AFFAIRES DE CONDUITE

Scandales à répétition, corruption, abus de biens sociaux et autres délits en tous genres sont devenus le quotidien des partis politiques, et par conséquent le nôtre… Ce 2 avril en est encore une belle preuve. C’est un fait acquis qu’ils ne tiennent pas leurs promesses une fois installés sur leur trône. Un autre fait désormais qu’ils accumulent squelettes dans leur placard ou casseroles au cul.  Et il est aberrant, quand on y pense, de s’être adapté à ce mode de fonctionnement du monde politique. 

Mais il y a pire. Car ces hommes, évoluant dans les mêmes sphères, se côtoient évidemment tous de près, qu’ils soient de gauche ou de droite, d’autant que certains n’hésitent pas à virer de bord. Mis à part quelques idéalistes que la confiance rend aveugle, on peut se douter que beaucoup partagent quelques petits secrets bien gardés à l’ombre et scellés par un silence tacite et mutuel. Et pourtant, quand la presse sort les dossiers, les loups sont lâchés et c’est une autre histoire! Une performance dans l’hypocrisie, la plupart oubliant de façon bien opportune leurs petits arrangements avec leur propre conscience. Sans complexe, ils entonnent cette phrase devenue vide à force d’être machinale : « Il faut que toute la lumière soit faite sur cette affaire » alors qu’ils auraient, ont ou ont eu, eux aussi, certainement, des comptes à rendre à la justice… Que de mines offusquées ! Que de discours indignés et requêtes de justice lancées au nom du peuple français ! Jérôme Cahuzac, dernier menteur démasqué, n’a pas hésité lui-même à exceller dans le genre.

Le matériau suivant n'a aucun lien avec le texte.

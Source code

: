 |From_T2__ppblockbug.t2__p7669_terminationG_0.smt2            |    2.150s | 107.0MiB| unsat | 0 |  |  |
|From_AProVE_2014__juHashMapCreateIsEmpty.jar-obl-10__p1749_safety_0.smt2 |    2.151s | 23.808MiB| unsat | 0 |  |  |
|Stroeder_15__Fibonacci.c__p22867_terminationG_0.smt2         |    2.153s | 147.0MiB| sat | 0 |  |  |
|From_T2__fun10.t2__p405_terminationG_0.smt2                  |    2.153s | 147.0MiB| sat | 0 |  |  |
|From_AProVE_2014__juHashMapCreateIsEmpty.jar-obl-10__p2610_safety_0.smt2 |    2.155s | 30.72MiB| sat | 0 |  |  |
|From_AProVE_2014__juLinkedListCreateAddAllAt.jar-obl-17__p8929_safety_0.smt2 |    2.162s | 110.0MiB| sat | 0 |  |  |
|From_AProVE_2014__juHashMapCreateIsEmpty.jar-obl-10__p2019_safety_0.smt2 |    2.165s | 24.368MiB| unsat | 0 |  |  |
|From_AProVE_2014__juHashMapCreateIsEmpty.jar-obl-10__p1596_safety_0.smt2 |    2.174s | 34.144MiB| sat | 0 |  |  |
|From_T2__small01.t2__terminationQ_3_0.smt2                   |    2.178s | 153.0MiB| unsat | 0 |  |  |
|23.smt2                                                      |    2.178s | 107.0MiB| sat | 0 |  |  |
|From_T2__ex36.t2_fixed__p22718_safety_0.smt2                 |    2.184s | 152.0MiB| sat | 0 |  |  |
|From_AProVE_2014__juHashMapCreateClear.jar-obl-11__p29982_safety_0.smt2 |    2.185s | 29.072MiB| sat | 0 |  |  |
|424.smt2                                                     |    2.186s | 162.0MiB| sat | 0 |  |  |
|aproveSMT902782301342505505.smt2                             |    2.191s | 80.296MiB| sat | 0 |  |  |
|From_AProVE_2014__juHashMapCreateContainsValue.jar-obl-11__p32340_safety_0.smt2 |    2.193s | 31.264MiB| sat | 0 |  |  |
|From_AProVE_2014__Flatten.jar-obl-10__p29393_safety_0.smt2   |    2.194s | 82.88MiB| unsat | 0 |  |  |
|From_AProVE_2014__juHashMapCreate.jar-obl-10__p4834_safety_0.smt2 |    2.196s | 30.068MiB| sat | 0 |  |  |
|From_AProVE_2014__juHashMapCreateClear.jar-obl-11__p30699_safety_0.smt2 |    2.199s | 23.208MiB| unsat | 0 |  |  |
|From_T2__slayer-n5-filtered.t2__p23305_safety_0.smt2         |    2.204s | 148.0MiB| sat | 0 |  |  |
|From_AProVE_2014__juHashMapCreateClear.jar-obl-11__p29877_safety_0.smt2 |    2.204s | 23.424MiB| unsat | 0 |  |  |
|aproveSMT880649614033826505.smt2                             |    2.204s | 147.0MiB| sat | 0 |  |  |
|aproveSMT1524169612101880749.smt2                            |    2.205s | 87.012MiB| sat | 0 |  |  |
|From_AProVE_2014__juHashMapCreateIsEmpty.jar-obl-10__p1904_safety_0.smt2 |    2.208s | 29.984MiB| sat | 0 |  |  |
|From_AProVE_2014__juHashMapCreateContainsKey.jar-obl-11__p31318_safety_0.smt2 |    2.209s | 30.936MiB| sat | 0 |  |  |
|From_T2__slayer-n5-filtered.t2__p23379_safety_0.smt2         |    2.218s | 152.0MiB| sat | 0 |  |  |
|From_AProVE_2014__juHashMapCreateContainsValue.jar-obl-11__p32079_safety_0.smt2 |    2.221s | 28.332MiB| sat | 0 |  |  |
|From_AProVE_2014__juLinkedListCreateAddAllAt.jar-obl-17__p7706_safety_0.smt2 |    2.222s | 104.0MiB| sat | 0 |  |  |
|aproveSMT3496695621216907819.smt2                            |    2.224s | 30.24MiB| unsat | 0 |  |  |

Cela devient alors un véritable lynchage. On est plus fort quand on est à plusieurs, et encouragées, les langues se délient, les points de vue se multiplient, les insultes aussi. Basse-cour de bas étages. 

Mais voilà. Leur petit numéro de vierges effarouchées, ne trompant personne, ne fait qu’amoindrir une crédibilité déjà réduite à peau de chagrin. Le théâtre politique est devenu une émission de téléréalité plus vulgaire que la plus affligeante des programmes du genre. Bel exemple, belle image, bel avenir.